Monday, August 30, 2010

A Risk-Management Approach to Cleaning-Assay Validation


The authors recommend a strategy for classifying similar nonstainless-steel surfaces into three groups based upon the analytical recovery that was observed in this study.


Pharmaceutical Technology
Volume 6, Issue 34, pp. 48-55

Cleaning validation and verification are based on the premise of risk management. Several regulatory and guidance documents make this clear. The International Conference on Harmonization's (ICH) guideline on risk management outlines several approaches to making and documenting risk-based decisions (1). It clearly states that risk management should be based on scientific knowledge and that personnel should evaluate the effect of potential failures on the patient. In addition, it notes that the levels of effort, formality (e.g., use of tools), and documentation of the quality risk-management process should be commensurate with the level of risk.

The US Code of Federal Regulations states that equipment and utensils shall be cleaned, maintained, and sanitized at appropriate intervals to prevent malfunctions or contamination that would alter the safety, identity, strength, quality, or purity of the drug product (2). In accordance with 21 CFR 211.67, ICH issued recommendations on equipment maintenance and cleaning (Q7A, Sections 5.20–5.26) for compliance and safety that include similar, but more detailed requirements (3).

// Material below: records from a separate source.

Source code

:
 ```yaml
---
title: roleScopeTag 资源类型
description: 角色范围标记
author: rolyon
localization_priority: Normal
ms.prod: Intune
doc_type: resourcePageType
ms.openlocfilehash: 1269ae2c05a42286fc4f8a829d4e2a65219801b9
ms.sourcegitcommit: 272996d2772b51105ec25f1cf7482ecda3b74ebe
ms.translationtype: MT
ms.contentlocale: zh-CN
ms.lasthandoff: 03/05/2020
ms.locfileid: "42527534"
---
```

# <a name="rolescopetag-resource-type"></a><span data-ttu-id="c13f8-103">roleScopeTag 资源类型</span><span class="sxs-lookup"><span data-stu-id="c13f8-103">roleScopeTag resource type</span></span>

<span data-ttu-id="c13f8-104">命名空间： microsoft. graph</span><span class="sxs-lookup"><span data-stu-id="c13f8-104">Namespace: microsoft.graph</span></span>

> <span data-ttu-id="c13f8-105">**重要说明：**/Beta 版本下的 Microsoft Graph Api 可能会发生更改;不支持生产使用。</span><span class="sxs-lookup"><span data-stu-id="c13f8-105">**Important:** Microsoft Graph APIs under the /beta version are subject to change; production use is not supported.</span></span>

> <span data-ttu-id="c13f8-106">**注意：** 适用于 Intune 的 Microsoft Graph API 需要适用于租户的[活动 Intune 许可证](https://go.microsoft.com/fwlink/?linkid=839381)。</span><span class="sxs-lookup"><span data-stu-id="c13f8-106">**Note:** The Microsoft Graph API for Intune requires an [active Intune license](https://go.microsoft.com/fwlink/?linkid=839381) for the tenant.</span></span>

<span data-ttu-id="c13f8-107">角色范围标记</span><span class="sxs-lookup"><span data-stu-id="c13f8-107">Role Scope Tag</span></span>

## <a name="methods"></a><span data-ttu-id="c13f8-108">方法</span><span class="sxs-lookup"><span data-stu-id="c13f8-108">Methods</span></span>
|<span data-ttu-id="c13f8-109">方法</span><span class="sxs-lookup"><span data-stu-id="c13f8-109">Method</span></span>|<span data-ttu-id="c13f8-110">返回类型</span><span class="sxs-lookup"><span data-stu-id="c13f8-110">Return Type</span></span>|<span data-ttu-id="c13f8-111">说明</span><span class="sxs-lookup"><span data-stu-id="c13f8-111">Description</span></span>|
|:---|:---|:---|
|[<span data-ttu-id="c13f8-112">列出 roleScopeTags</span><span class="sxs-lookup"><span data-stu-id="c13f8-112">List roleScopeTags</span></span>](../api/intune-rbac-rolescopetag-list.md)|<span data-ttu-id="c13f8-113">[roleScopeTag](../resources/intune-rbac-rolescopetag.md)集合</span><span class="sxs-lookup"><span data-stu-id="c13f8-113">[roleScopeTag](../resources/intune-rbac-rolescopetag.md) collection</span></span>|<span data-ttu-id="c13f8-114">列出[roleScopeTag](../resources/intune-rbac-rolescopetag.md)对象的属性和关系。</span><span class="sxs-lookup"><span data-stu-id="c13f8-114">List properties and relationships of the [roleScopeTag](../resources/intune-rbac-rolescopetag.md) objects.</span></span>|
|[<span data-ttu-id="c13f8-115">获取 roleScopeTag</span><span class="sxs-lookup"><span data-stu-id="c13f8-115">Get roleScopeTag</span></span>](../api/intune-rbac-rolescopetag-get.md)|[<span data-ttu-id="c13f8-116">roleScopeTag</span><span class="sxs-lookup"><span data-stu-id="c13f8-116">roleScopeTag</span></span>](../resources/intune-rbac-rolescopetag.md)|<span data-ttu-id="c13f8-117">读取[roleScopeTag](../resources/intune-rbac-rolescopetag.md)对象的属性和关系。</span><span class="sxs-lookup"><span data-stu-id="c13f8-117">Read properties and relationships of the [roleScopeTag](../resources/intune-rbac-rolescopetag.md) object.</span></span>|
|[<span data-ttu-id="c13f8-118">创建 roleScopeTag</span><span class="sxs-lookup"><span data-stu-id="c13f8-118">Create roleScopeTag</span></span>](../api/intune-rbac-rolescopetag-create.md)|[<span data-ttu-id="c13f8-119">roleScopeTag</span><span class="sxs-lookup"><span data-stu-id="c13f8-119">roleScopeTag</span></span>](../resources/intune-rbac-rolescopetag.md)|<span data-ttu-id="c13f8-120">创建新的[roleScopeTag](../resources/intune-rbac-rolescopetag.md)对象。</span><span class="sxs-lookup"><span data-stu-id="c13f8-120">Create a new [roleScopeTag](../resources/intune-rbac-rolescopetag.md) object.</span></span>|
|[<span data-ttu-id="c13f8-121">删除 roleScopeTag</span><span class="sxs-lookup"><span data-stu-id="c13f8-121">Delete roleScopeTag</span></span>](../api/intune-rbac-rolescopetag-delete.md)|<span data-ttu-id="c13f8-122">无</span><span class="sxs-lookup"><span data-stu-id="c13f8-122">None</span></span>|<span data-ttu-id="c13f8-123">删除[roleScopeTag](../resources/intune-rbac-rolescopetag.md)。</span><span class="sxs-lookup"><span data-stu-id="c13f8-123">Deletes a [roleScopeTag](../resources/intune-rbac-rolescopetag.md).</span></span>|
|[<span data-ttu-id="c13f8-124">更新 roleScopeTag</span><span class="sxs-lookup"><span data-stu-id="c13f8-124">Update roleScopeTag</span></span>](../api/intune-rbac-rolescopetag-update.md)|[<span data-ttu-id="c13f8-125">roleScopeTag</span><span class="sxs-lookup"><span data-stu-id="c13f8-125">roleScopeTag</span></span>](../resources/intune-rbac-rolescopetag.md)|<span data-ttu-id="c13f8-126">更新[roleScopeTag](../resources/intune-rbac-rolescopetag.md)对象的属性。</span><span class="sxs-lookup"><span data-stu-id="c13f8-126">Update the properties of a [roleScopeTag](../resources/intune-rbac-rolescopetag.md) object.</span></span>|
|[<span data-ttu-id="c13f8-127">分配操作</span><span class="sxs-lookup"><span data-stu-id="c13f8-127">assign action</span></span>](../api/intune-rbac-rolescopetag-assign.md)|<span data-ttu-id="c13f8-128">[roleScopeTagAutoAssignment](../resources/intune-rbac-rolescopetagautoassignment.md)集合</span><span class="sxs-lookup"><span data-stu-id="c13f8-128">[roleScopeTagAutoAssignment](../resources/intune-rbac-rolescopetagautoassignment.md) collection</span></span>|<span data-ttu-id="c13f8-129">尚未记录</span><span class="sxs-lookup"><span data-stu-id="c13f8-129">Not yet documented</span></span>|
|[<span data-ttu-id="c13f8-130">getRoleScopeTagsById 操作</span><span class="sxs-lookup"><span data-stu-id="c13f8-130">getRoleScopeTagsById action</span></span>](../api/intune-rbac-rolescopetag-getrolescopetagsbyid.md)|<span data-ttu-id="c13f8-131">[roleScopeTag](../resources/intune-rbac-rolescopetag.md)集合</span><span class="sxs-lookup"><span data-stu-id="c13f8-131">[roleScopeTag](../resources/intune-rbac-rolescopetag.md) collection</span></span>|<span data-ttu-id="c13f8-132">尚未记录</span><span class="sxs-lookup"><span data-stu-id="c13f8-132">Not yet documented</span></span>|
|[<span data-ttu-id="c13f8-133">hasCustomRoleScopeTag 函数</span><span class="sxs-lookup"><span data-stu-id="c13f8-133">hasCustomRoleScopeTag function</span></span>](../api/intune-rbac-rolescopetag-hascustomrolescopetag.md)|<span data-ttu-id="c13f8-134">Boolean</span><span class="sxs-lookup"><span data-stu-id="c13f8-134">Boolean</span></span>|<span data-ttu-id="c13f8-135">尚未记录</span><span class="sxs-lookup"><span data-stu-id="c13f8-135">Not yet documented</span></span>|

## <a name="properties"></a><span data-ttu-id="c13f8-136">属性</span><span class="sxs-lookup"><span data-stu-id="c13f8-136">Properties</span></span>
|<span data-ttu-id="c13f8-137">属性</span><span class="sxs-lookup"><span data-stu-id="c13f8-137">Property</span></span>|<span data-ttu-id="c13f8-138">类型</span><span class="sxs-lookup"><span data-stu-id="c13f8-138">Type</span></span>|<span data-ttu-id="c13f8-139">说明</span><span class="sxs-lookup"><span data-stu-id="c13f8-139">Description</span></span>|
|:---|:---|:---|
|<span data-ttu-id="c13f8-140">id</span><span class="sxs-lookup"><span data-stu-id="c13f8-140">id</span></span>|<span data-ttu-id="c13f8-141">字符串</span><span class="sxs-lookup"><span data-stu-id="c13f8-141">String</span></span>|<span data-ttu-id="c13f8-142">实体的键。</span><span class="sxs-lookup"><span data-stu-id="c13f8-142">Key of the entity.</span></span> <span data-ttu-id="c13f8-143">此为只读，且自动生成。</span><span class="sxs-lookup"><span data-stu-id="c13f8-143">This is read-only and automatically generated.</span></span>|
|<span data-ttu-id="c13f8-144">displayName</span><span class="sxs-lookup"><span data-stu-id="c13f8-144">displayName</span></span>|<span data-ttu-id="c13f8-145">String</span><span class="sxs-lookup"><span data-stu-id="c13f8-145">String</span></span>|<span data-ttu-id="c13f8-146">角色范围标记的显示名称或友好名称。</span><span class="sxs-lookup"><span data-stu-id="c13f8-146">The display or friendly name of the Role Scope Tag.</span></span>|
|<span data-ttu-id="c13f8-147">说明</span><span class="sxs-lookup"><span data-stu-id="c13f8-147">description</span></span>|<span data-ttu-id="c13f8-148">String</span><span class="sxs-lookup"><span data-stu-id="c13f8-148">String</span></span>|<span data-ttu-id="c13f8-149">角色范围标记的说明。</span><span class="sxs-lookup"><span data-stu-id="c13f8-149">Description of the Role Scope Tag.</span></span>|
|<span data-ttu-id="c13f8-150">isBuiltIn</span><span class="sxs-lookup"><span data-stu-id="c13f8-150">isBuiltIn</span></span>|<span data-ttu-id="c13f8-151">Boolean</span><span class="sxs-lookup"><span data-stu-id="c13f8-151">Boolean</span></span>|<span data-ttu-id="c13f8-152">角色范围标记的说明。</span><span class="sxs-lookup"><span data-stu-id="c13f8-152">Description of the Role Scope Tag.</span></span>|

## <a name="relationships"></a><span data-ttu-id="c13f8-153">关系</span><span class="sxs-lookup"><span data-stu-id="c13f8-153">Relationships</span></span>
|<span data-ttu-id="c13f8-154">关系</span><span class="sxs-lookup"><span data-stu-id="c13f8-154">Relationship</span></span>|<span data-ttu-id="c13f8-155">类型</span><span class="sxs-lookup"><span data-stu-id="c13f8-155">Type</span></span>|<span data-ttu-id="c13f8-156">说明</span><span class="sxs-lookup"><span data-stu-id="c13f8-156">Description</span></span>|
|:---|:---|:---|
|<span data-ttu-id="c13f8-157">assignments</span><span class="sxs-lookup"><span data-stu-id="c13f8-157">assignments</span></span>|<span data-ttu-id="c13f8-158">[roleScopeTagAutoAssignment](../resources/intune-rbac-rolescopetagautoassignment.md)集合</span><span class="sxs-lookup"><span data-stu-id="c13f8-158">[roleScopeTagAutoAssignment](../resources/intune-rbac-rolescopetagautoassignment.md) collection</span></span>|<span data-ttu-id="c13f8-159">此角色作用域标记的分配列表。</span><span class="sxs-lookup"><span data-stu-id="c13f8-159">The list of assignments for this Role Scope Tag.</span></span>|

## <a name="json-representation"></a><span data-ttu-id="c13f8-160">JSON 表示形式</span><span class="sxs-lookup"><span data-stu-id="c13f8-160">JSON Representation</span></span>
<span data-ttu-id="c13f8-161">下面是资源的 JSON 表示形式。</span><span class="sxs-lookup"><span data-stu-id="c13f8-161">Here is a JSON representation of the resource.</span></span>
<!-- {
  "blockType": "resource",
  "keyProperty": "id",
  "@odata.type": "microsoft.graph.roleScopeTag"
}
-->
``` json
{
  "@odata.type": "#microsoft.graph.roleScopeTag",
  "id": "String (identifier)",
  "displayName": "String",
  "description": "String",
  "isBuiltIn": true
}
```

The US Food and Drug Administration's 1993 guidance on cleaning inspections states that for a swab method, recovery should be established from the surface (4). The guidance contains no specific requirements about how to establish these recovery estimates, or the acceptance limits. It is up to the manufacturer to document the cleaning rationale (i.e., process and acceptance limits) for maintaining the quality and purity of the drug product being manufactured.

Cleaning validation and verification

Cleaning verification consists of routine monitoring (e.g., swab analysis) of equipment-cleaning processes. Cleaning validation confirms the effectiveness and consistency of a cleaning procedure and eliminates the need for routine testing (5). For example, cleaning limits are established to determine the maximum allowance of Product A that can carry over to Product B. The calculation of these limits is well documented and includes factors that increase the margin of safety to protect the patient (6, 7). Because it is not feasible to swab every square inch of the equipment, swabbing locations are chosen based upon factors such as how difficult the area is to clean, the size of the equipment, and the areas where product buildup is likely. All product-contact surfaces must be considered during cleaning verification to demonstrate that equipment is clean, and a recovery value is expected to be established for each product-contact surface during method validation. The recovery is used to correct the submitted swab result for incomplete removal from the surface and to compare it with the acceptance limit. This last aspect of risk management (i.e., establishing the surface recovery) is the focus of this article.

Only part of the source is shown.